Thursday, September 29, 2011

Lessons From Stock Photo Sales Reports

A baby boomer couple enjoy flying a colorful kite on an ocean beach in this lifestyle stock photo. 
This lifestyle image of a couple flying a kite on a beach is a best selling image...but why?

Everything Sells
Once again I have been studying my stock photo sales reports trying to glean some insights on how to grow my income based on what is and what isn’t selling. As I have reported before, my inevitable conclusion is that everything sells, some photos sell more than others, and it is just about impossible to predict which images will become best sellers.

Everything Sells, Predicting Winners Is Tough
When I say everything sells what I really should be saying is that in my experience images from every shoot sell, and images in every category sell. Predicting which images will do well is tough. Images that I don’t expect to make a lot of sales do, and images that I expect to sell well often don’t. To further confuse the situation, images may go for years before suddenly making a lot of sales, or conversely, can have an explosive start and then suddenly stop. I am regularly surprised, when I look at the sales history of individual images, at how some images that I assume have little or no sales, are suddenly up to a thousand, two thousand, or even more in revenue.  It happens frequently!  The image of a couple flying a kite at the top of this blog (with Blend Images) is a good example. Over the last five years that image has earned thousands of dollars…while other similar images from the same shoot have earned very little or nothing. I can’t figure out why. 

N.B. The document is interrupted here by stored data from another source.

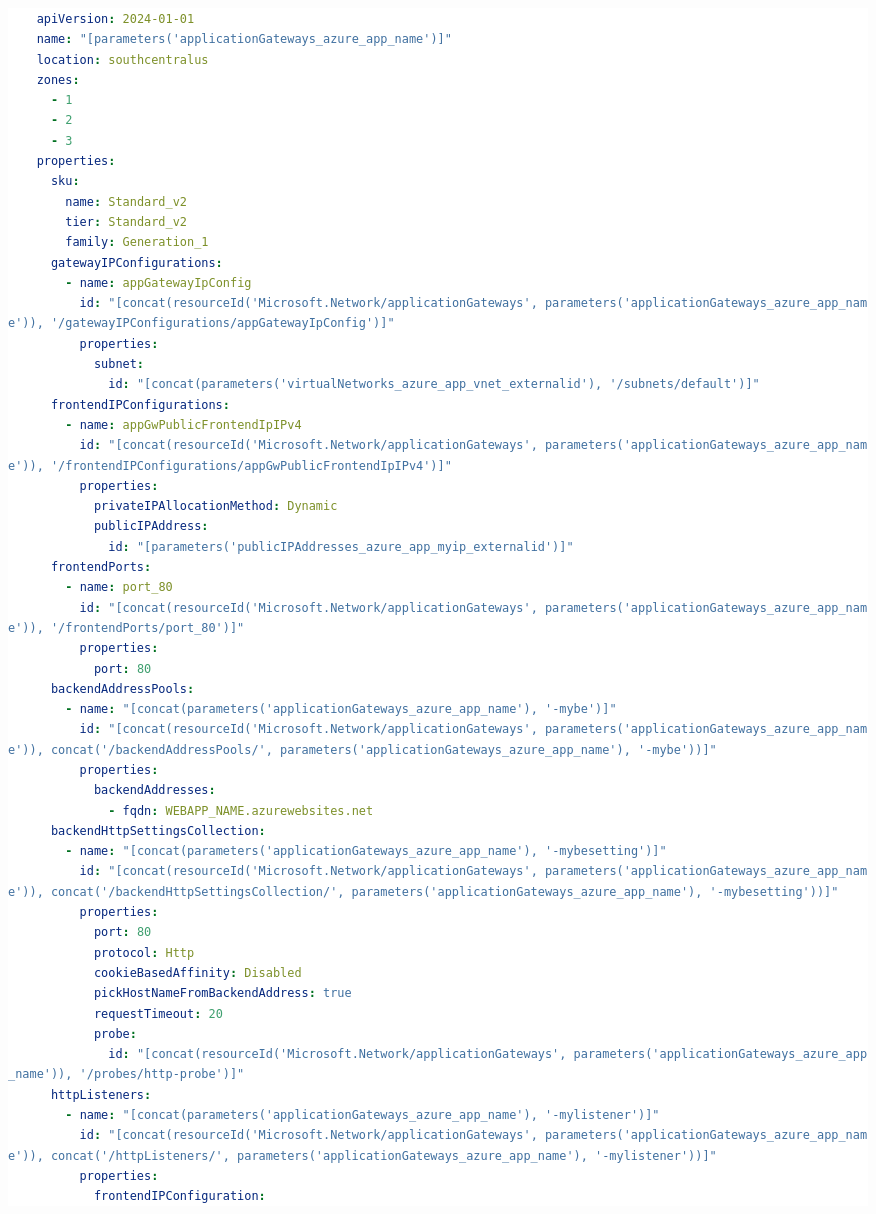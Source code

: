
 ```yml
    apiVersion: 2024-01-01
    name: "[parameters('applicationGateways_azure_app_name')]"
    location: southcentralus
    zones:
      - 1
      - 2
      - 3
    properties:
      sku:
        name: Standard_v2
        tier: Standard_v2
        family: Generation_1
      gatewayIPConfigurations:
        - name: appGatewayIpConfig
          id: "[concat(resourceId('Microsoft.Network/applicationGateways', parameters('applicationGateways_azure_app_name')), '/gatewayIPConfigurations/appGatewayIpConfig')]"
          properties:
            subnet:
              id: "[concat(parameters('virtualNetworks_azure_app_vnet_externalid'), '/subnets/default')]"
      frontendIPConfigurations:
        - name: appGwPublicFrontendIpIPv4
          id: "[concat(resourceId('Microsoft.Network/applicationGateways', parameters('applicationGateways_azure_app_name')), '/frontendIPConfigurations/appGwPublicFrontendIpIPv4')]"
          properties:
            privateIPAllocationMethod: Dynamic
            publicIPAddress:
              id: "[parameters('publicIPAddresses_azure_app_myip_externalid')]"
      frontendPorts:
        - name: port_80
          id: "[concat(resourceId('Microsoft.Network/applicationGateways', parameters('applicationGateways_azure_app_name')), '/frontendPorts/port_80')]"
          properties:
            port: 80
      backendAddressPools:
        - name: "[concat(parameters('applicationGateways_azure_app_name'), '-mybe')]"
          id: "[concat(resourceId('Microsoft.Network/applicationGateways', parameters('applicationGateways_azure_app_name')), concat('/backendAddressPools/', parameters('applicationGateways_azure_app_name'), '-mybe'))]"
          properties:
            backendAddresses:
              - fqdn: WEBAPP_NAME.azurewebsites.net
      backendHttpSettingsCollection:
        - name: "[concat(parameters('applicationGateways_azure_app_name'), '-mybesetting')]"
          id: "[concat(resourceId('Microsoft.Network/applicationGateways', parameters('applicationGateways_azure_app_name')), concat('/backendHttpSettingsCollection/', parameters('applicationGateways_azure_app_name'), '-mybesetting'))]"
          properties:
            port: 80
            protocol: Http
            cookieBasedAffinity: Disabled
            pickHostNameFromBackendAddress: true
            requestTimeout: 20
            probe:
              id: "[concat(resourceId('Microsoft.Network/applicationGateways', parameters('applicationGateways_azure_app_name')), '/probes/http-probe')]"
      httpListeners:
        - name: "[concat(parameters('applicationGateways_azure_app_name'), '-mylistener')]"
          id: "[concat(resourceId('Microsoft.Network/applicationGateways', parameters('applicationGateways_azure_app_name')), concat('/httpListeners/', parameters('applicationGateways_azure_app_name'), '-mylistener'))]"
          properties:
            frontendIPConfiguration:
```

New Versions Of Best Selling Images
In addition to the confirmation that everything (all types of images) sells, and that I cannot predict which ones will be the best sellers, I have found that my attempts to create new versions of best selling images has virtually always failed.  Even if they do succeed, they are probably cannibalizing sales from the first image.  I have also come to the conclusion that whether an image is RF or RM is not nearly as important as the image itself.  A great selling image works in either RF or RM. Sure, in RM there are those images that sell once for several thousand dollars and then never sell again, and that’s fine, but a great selling image sells multiple times in whatever licensing model it is in. In terms of total revenue earned, my top earning images are about half RF and half RM.

OK, so to summarize:

All kinds of  images sell.

I cannot predict which images will be best sellers.

Sometimes images take years to “mature”.

It is almost impossible for me to successfully duplicate my best selling images.

The image is more important than the licensing model.

Sage Advice And Photographers Who Are Making It Work
When I look at those conclusions it helps remind me of some sage advice given to me by Tom Grill…who practically invented stock photography. He said “What ever your plan is…keep doing it.” My plan is to create compelling and creative images that either have a clear use in the marketplace, or are so fun to look at that art directors will find a way to use them, and to get those images in front of buyers. That last part is probably the most important part…get the images in front of buyers. Even the coolest image in the world won’t sell if nobody sees it. Obviously you want to make creative images with high production values and strong concepts. You want to diversify the imagery you make so you don’t cannibalize your own body of work, and you need to get those images out and into circulation. The photographers I know who consistently do this are doing well.


Gail Houghton said...

Hi John,

As a photographer, how do I get my photos in front of those who are buying or who may want to buy? I have a website which gets lots of action but that action comes from browsers, not buyers.

Thanks, Gail Houghton

John Lund said...


I make hundreds of sales a month by having my images with major stock distributors (Getty, Blend, Corbis, SuperStock, etc.). I supplement those sales (licenses?) with my web traffic.

Do you have any work represented by stock agencies?


Anonymous said...

I don't think that is true - the every categorie sells (well) - and I also don't think you shoot every category. I don't see you shooting landscapes, architecture, health & beauty, or at least these categories are very thin in your collections. I think you focus most on concepts and business, some of the best selling categories :)

John Lund said...


Good points...I don't shoot everything and I mainly create highly composited concept images. That being said, when I look at my sales reports I am looking at the work of ten photographers and 7000 images...which does give me a bit broader perspective. But, you are right in that those images are primarily lifestyle, business and concept images.

Thanks for keeping me on the straight and narrow!


Jaak Nilson said...

I understood that lot of topics are not a very good sellers. Like travel and landscape. Why. Because a photographer must create an images that your colleague can not do. You have to minimize a competition. If you are shooting main travel during your vacation trip then you have to compete with professionals and lot of amateurs too. Rivalry is too high. If a shooter can do a travel concept then a s/he could sell them very well.